8:30-8:45 opening remarks from DSP and CMSI
8:45-9:15 Science, Management, Restoration, Monitoring, and Policy
Alan Hastings, UC Davis
Morning Session 1. Management Perspective
9:15-10:35 Management perspectives on MSS across systems
Jim Cloern, US Geological Survey
Fred Sklar, South Florida Water Management District
Laura Rogers-Bennett, California Department of Fish and Wildlife
Ted Sommer, CA Dept of Water Resources
10:35 – 10:55 Morning Break
Morning Session 2. State of the Art in Science
10:55 -12:15 Scientific advancements and key unknowns relevant to MSS
Albert Ruhi, UC Berkeley
Deb Peters, USDA-ARS-Jornada Experimental Range
Anne Salomon, Simon Fraser University
Jim Morris, University of South Carolina
12:15-1:45 Lunch & poster session*
Afternoon Session 1. Case studies
1:45- 3:05 Examples of threshold-based restoration: what has worked and what hasn’t?

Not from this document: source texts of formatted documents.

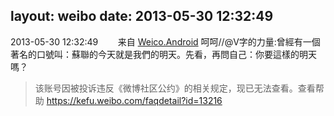 layout: weibo
date: 2013-05-30 12:32:49
---
<meta name="referrer" content="no-referrer" />

2013-05-30 12:32:49  &nbsp;&nbsp;&nbsp;&nbsp;&nbsp;&nbsp; 来自 <a href="http://app.weibo.com/t/feed/l4RWD" rel="nofollow">Weico.Android</a>
呵呵//@V字的力量:曾經有一個著名的口號叫：蘇聯的今天就是我們的明天。先看，再問自己：你要這樣的明天嗎？
>  该账号因被投诉违反《微博社区公约》的相关规定，现已无法查看。查看帮助 https://kefu.weibo.com/faqdetail?id=13216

April Robinson, The San Francisco Estuary Institute
Kathy Boyer, SFSU
John Bourgeois/Dave Halsing, ESA/CA Coastal Conservancy
Jameal Samhouri, NOAA Northwest Fisheries Science Center
3:05 – 3:25 Afternoon Break
Afternoon Session 2. Identifying path forward
3:25 – 4:00 What are key management and policy unknowns and what is path forward for science to better cope with the problems
Katie Suding, University of Colorado, Boulder
4:00 – 4:30 Panel Discussion with audience questions (Moderator: Ted Grosholz)
Poster submissions will open at the same time as registration.